Start of INFORMATION PROVIDED

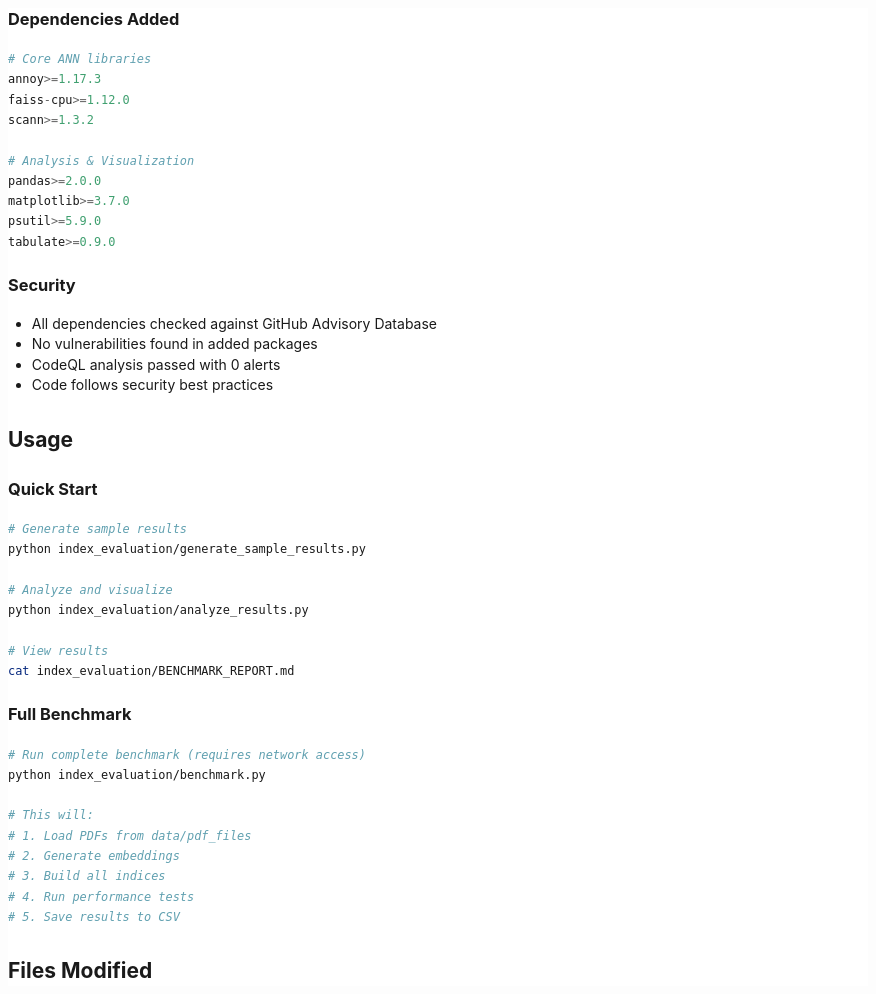 ### Dependencies Added

```python
# Core ANN libraries
annoy>=1.17.3
faiss-cpu>=1.12.0
scann>=1.3.2

# Analysis & Visualization
pandas>=2.0.0
matplotlib>=3.7.0
psutil>=5.9.0
tabulate>=0.9.0
```

### Security

- All dependencies checked against GitHub Advisory Database
- No vulnerabilities found in added packages
- CodeQL analysis passed with 0 alerts
- Code follows security best practices

## Usage

### Quick Start

```bash
# Generate sample results
python index_evaluation/generate_sample_results.py

# Analyze and visualize
python index_evaluation/analyze_results.py

# View results
cat index_evaluation/BENCHMARK_REPORT.md
```

### Full Benchmark

```bash
# Run complete benchmark (requires network access)
python index_evaluation/benchmark.py

# This will:
# 1. Load PDFs from data/pdf_files
# 2. Generate embeddings
# 3. Build all indices
# 4. Run performance tests
# 5. Save results to CSV
```

## Files Modified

End of INFORMATION PROVIDED

Restate the data above word for word, so that the only difference is the missing pictures.

### OUTPUT
 ### Dependencies Added

```python
# Core ANN libraries
annoy>=1.17.3
faiss-cpu>=1.12.0
scann>=1.3.2

# Analysis & Visualization
pandas>=2.0.0
matplotlib>=3.7.0
psutil>=5.9.0
tabulate>=0.9.0
```

### Security

- All dependencies checked against GitHub Advisory Database
- No vulnerabilities found in added packages
- CodeQL analysis passed with 0 alerts
- Code follows security best practices

## Usage

### Quick Start

```bash
# Generate sample results
python index_evaluation/generate_sample_results.py

# Analyze and visualize
python index_evaluation/analyze_results.py

# View results
cat index_evaluation/BENCHMARK_REPORT.md
```

### Full Benchmark

```bash
# Run complete benchmark (requires network access)
python index_evaluation/benchmark.py

# This will:
# 1. Load PDFs from data/pdf_files
# 2. Generate embeddings
# 3. Build all indices
# 4. Run performance tests
# 5. Save results to CSV
```

## Files Modified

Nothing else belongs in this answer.